California Governor Arnold Schwarzenegger expressed doubt and concern on Monday about the Senate health-care reform bill. National media haven’t given this nearly the coverage they awarded his expressions of support for the overall ObamaCare effort in July and October. But under the mainstream media’s radar, the Governator was going soft on the Democrats’ health-care reform as early as last week, and the reason for his shifting posture is the cost to California.

Schwarzenegger’s prior attempt at health-care reform in California makes a superb cautionary tale. The 2006 proposal, advanced by Democrats in Sacramento and substantially endorsed by the governor, was eerily similar to the U.S. Senate bill to be voted on this week. It incorporated an individual mandate to purchase health insurance; increased employer costs through either insurance premiums for workers or a tax penalty; vague and open-ended bureaucratic measures to control costs; expanded enrollment in Medicaid/Medi-Cal; and subsidies to those with incomes up to 400 percent of the federal poverty level who would be required by law to buy insurance.

There was no question this plan would cost more. Even friendly analysts concluded that it would add between $6.8 and $9.4 billion in state costs, while causing private health expenses to rise by 9.9 percent per year and employer costs to rise by 8.8 percent per year.

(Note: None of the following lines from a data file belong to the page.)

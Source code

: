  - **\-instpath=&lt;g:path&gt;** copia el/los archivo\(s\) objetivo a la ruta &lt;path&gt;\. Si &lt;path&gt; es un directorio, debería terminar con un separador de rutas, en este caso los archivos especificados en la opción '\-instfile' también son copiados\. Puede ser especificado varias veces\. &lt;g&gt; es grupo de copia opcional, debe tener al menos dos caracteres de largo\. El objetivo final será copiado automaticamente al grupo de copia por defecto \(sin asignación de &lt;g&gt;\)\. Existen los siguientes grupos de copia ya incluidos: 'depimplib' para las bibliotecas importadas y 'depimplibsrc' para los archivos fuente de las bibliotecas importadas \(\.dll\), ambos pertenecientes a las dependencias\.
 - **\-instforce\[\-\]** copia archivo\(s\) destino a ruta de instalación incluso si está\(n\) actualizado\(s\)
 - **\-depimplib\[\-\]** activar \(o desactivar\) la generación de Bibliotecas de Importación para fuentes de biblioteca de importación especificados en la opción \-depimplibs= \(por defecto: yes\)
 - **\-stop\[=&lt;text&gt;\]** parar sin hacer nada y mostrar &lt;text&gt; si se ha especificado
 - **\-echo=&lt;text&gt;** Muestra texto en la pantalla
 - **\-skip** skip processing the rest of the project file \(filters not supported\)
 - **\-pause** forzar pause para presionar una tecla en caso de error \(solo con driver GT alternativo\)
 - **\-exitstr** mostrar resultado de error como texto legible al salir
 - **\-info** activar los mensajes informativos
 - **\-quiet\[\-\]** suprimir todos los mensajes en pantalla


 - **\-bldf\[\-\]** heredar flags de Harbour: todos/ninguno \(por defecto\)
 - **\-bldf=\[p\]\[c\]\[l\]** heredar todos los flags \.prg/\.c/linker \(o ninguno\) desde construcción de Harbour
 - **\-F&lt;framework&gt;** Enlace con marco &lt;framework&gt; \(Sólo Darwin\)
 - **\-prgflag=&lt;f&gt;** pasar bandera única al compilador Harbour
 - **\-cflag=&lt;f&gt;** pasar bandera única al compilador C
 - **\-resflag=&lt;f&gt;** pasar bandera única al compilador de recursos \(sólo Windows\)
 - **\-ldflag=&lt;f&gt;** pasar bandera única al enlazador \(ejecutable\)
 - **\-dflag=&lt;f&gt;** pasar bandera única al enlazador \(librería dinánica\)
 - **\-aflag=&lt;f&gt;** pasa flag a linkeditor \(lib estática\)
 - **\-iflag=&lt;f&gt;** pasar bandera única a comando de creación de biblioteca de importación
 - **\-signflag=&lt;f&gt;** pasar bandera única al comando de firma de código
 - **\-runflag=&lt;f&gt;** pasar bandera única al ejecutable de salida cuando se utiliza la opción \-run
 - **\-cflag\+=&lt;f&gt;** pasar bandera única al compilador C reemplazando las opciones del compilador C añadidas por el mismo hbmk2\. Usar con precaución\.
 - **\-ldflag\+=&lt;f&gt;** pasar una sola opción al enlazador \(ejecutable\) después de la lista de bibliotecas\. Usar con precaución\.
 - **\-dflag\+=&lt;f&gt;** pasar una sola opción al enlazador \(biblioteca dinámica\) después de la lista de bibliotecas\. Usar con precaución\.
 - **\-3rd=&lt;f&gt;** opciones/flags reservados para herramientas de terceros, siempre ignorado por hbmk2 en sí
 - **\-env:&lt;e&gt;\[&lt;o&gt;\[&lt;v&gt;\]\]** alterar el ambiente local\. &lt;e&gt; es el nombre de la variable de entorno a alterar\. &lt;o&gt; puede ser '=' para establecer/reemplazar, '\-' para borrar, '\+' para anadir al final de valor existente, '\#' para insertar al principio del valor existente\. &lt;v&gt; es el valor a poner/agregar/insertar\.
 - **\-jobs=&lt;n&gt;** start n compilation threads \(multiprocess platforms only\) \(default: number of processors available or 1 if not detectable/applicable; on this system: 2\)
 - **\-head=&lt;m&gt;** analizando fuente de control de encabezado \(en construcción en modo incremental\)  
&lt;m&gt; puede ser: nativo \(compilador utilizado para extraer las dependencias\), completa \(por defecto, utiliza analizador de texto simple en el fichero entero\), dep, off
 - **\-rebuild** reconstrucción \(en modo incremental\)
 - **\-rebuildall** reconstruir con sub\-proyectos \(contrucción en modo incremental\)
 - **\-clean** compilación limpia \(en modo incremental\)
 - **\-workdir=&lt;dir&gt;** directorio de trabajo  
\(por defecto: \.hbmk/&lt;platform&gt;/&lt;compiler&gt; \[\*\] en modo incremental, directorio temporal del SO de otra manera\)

California, the analysts pointed out, has 12 times as many “uninsured workers under 65” as Massachusetts; the Bay State’s solutions would be overwhelmed by sheer numbers in the Golden State.

Yet, until the housing-market collapse stopped California’s decade-long spending spree in its tracks, state Democrats were pushing their health-care reform proposal vigorously — with the support of the Republican governor. A CATO Institute analysis pinpointed why: the state Democrats’ plan relied heavily on federal matching funds. A bit of comically transparent budgetary sleight-of-hand would have enabled California to shift most of its additional costs to the other 49 states.

The bill in the U.S. Senate this month, however, will impose on California all the inevitable costs of mandating universal “insurance coverage” in California, and then some. California doesn’t have the advantage of recalcitrant Democratic senators whose votes need to be bought with Medicaid-funding relief, as Ben Nelson’s (NE) and Mary Landrieu’s (LA) were. California’s senators, Barbara Boxer and Dianne Feinstein, are some of the “safest” party-line voters in Congress. The result is a case of unpleasant consequences that must be humorous to those who don’t live in the Golden State.

The game of “musical health care costs” is only just starting across America. Senators Nelson and Landrieu think they have already grabbed their states’ seats for when the music stops. But the impact on the states — especially an unequal impact — may well be the spike on which the Democrats’ plan is ultimately impaled. Federalism, uniquely strong in America, has not yet had its say on this topic.